Legates joins “The Daily Signal Podcast” to discuss what connection does exist between hurricanes and a changing climate.
Listen to the podcast below or read the lightly edited transcript:
Virginia Allen: It’s my privilege today to welcome back to the Daily Signal Podcast, climate expert and Professor David Legates. Thank you so much for being back with us.
David Legates: It’s a pleasure to be back. Thank you.
Allen: Well, I’m excited to talk about hurricane season and climate change. I was looking at some of the big headlines because it always feels like this time of year we start hearing a lot in the news about the connection between climate change and hurricanes. Hurricane season technically starts at the beginning of June, runs through November. So this was a headline from NPR last March. They say “Sequential Hurricanes Are Becoming More Common Because of Climate Change. A CNN headline from April in 2022 reads “The Climate Crisis is Supercharging Rainfall in Hurricanes, Scientists Report. NBC News just recently ran a headline, “Category 6? Climate Boosted Hurricanes Pushed Scientists to Rethink Classifications.”
Professor Ligates are hurricanes over the past five to 10 years more severe than hurricanes were maybe 50 or 100 years ago?
Legates: Of course they are because these sites could never tell you anything that can’t be true. See, when you say more severe, we can parse that in a variety of ways. We can say there’s more hurricanes happening.
We can say that the hurricanes that happen are becoming more intense. We can say that the hurricanes that are happening are actually becoming larger and more powerful overall. Or we can say that they’re making landfall more often than not. And after all, landfall, hurricane is the worst case scenario. If a big hurricane stays out in the Atlantic, that’s only a good thing unless you’re a shipper. So we can look through each one of these in steps and I’ll give you some slides that you can see.
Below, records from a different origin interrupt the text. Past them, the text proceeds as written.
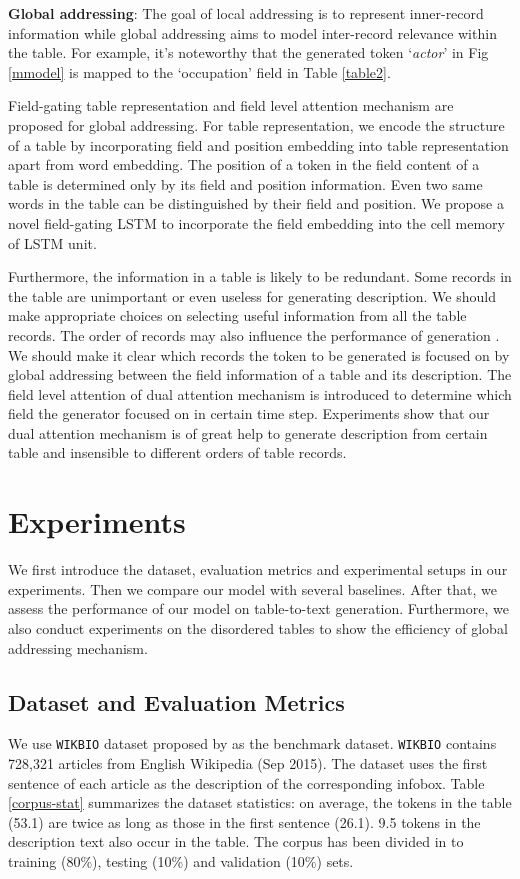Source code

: \documentclass[letterpaper]{article} \usepackage{aaai18}  \usepackage{times}  \usepackage{helvet}  \usepackage{courier}  \usepackage{url}  \usepackage{graphicx}  \frenchspacing  \setlength{\pdfpagewidth}{8.5in}  \setlength{\pdfpageheight}{11in}  \usepackage{amsmath}
\begin{document}
\textbf{Global addressing}: 
The goal of local addressing is to represent inner-record information while global addressing aims to model inter-record relevance within the table.   
For example, it's noteworthy that the generated token `\textit{actor}' in Fig \ref{mmodel} is mapped to the `occupation' field in Table \ref{table2}.
  
Field-gating table representation and field level attention mechanism are proposed for global addressing.
For table representation, we encode the structure of a table by incorporating field and position embedding into table representation apart from word embedding.
The position of a token in the field content of a table is determined only by its field and position information. Even two same words in the table can be distinguished by their field and position. 
We propose a novel field-gating LSTM to incorporate the field embedding into the cell memory of LSTM unit.

Furthermore, the information in a table is likely to be redundant. Some records in the table are unimportant or even useless for generating description. We should make appropriate choices on selecting useful information from all the table records.
The order of records may also influence the performance of generation \cite{vinyals2015order}. 
We should make it clear which records the token to be generated is focused on by global addressing between the field information of a table and its description. 
The field level attention of dual attention mechanism is introduced to determine which field the generator focused on in certain time step. 
Experiments show that our dual attention mechanism is of great help to generate description from certain table and insensible to different orders of table records.  



\section{Experiments} 
We first introduce the dataset, evaluation metrics and experimental setups in our experiments. Then we compare our model with several baselines. After that, we assess the performance of our model on table-to-text generation. Furthermore, we also conduct experiments on the disordered tables to show the efficiency of global addressing mechanism.     
\subsection{Dataset and Evaluation Metrics}
We use  \texttt{WIKBIO} dataset proposed by \citeauthor{lebret2016neural}  as the benchmark dataset. \texttt{WIKBIO} contains 728,321 articles from English Wikipedia (Sep 2015). The dataset uses the first sentence of each article as the description of the corresponding infobox. Table \ref{corpus-stat} summarizes the dataset statistics: on average, the tokens in the table (53.1) are twice as long as those in the first sentence (26.1). 9.5 tokens in the description text also occur in the table. The corpus has been divided in to training (80\%), testing (10\%) and validation (10\%) sets. 
\end{document}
This [the below image] is by Ryan Maue. He and I worked at NOAA [National Oceanic and Atmospheric Administration] together. He was the NOAA’s chief scientist and he’s put this together from data from NOAA. And if you look at from 1971 when we really started to be able to see things by satellites, because a lot of the Central Atlantic was missing, if you will, when we didn’t have satellites to see out there on a regular basis, ships tend not to want to sail through tropical storms and hurricanes.
As you can imagine, if you look at that record, you see lots of variability over the years, but you see no long-term trend either in tropical storms or hurricanes. So we can’t really say that over the last 50 years that there’s been a dramatic increase in the number of tropical storms or hurricanes or has there been a drastic decrease. It looks just like there’s lots of variability, which we call year to year. Some years we get hit and some years we don’t. And so there’s no change there.
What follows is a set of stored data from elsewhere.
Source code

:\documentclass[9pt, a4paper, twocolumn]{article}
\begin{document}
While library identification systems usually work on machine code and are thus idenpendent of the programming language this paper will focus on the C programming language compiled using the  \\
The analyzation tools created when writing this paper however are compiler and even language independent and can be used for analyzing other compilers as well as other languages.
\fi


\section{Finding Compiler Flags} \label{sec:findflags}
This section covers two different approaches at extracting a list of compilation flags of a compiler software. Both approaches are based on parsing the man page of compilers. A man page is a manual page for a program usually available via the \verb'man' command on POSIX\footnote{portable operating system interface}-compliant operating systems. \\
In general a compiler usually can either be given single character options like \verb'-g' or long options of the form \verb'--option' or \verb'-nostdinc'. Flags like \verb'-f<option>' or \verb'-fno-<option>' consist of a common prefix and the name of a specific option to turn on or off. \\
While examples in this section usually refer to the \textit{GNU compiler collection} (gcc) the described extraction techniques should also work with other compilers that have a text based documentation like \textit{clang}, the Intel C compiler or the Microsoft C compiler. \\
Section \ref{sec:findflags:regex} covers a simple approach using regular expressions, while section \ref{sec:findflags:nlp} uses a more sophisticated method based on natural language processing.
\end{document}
Well, maybe the ones that are occurring are becoming more intense. So we can also look at what we call major hurricanes. These are hurricanes with wind speeds that exceed a hundred knots. And when we look at that compared to all hurricanes, again, we see lots of variability but no long-term trend.
And in fact, if we look at the record closely, about a year or so ago, we were at an all-time low in terms of major hurricanes on the planet, which is kind of interesting if you are told constantly we’re seeing more of these are becoming bigger, you would expect more major hurricanes, not much less. The third argument is, well, maybe we have the same number and the same intensity, but they’re getting bigger in size, hence they’ve got more energy. And we measure that through something called the accumulated cyclone energy index or ACE index.
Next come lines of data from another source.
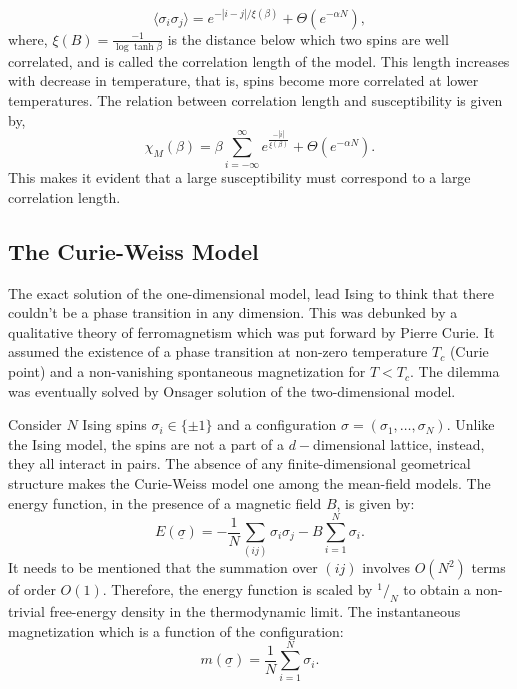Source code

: \documentclass[letterpaper,english,12pt]{article}
\begin{document}
\begin{defn}
\begin{defn}[Susceptibility]
$$\langle \sigma_{i}\sigma_{j}\rangle = e^{-|i-j|/\xi(\beta)}+ \Theta (e^{-\alpha N}),$$
where, $\xi(B) = \frac{-1}{\log \tanh \beta}$ is the distance below which two spins are well correlated, and is called the correlation length of the model. This length increases with decrease in temperature, that is, spins become more correlated at lower temperatures. The relation between correlation length and susceptibility is given by,
\begin{equation}
\chi_{M}(\beta)=\beta \sum_{i=-\infty}^{\infty}e^{\frac{-|i|}{\xi(\beta)}}+\Theta(e^{-\alpha N}).
\end{equation}
This makes it evident that a large susceptibility must correspond to a large correlation length. 
	\end{defn}
\end{defn}
\subsection{The Curie-Weiss Model}

The exact solution of the one-dimensional model, lead Ising to think that there couldn’t be a phase transition in any dimension. This was debunked by a qualitative theory of ferromagnetism which was put forward by Pierre Curie. It assumed the existence of a phase transition at non-zero temperature $T_{c}$ (Curie point) and a non-vanishing spontaneous magnetization for $T<T_{c}$. The dilemma was eventually solved by Onsager solution of the two-dimensional model. 

Consider $N$ Ising spins $\sigma_{i}\in \{\pm 1\}$ and a configuration $\sigma = (\sigma_{1},\hdots,\sigma_{N})$. Unlike the Ising model, the spins are not a part of a $d-$dimensional lattice, instead, they all interact in pairs. The absence of any finite-dimensional geometrical structure makes the Curie-Weiss model one among the mean-field models. The energy function, in the presence of a magnetic field $B$, is given by:
$$E(\underline{\sigma}) = -\frac{1}{N}\sum_{(ij)}\sigma_{i}\sigma_{j}-B\sum_{i=1}^{N}\sigma_{i}.$$ 
It needs to be mentioned that the summation over $(ij)$ involves $O(N^{2})$ terms of order $O(1)$. Therefore, the energy function is scaled by $^1/_N$ to obtain a non-trivial free-energy density in the thermodynamic limit. The instantaneous magnetization which is a function of the configuration:
$$m(\underline{\sigma}) = \frac{1}{N}\sum_{i=1}^{N}\sigma_{i}.$$
\end{document}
And what that does is just takes all the energy of all the storms based upon their size and their wind speed, averages them together, comes up with an index, and we look at time changes. And if you look at that from, again, from about 1972 to present over about 50 years, you see lots of variability. You see the mid nineties had lots of ACE, if you will. There was a lot of energy. It peaked again in the mid aughts or whatever we call those and peaks again in the late teens. But there is no long-term trend. It goes up and down and up and down and up and down, but never trends in either direction.
The final one that I postulated was maybe we’re seeing more land falling hurricanes. And the interesting thing is this is the first signal we actually see it’s data from Roger Pike Jr.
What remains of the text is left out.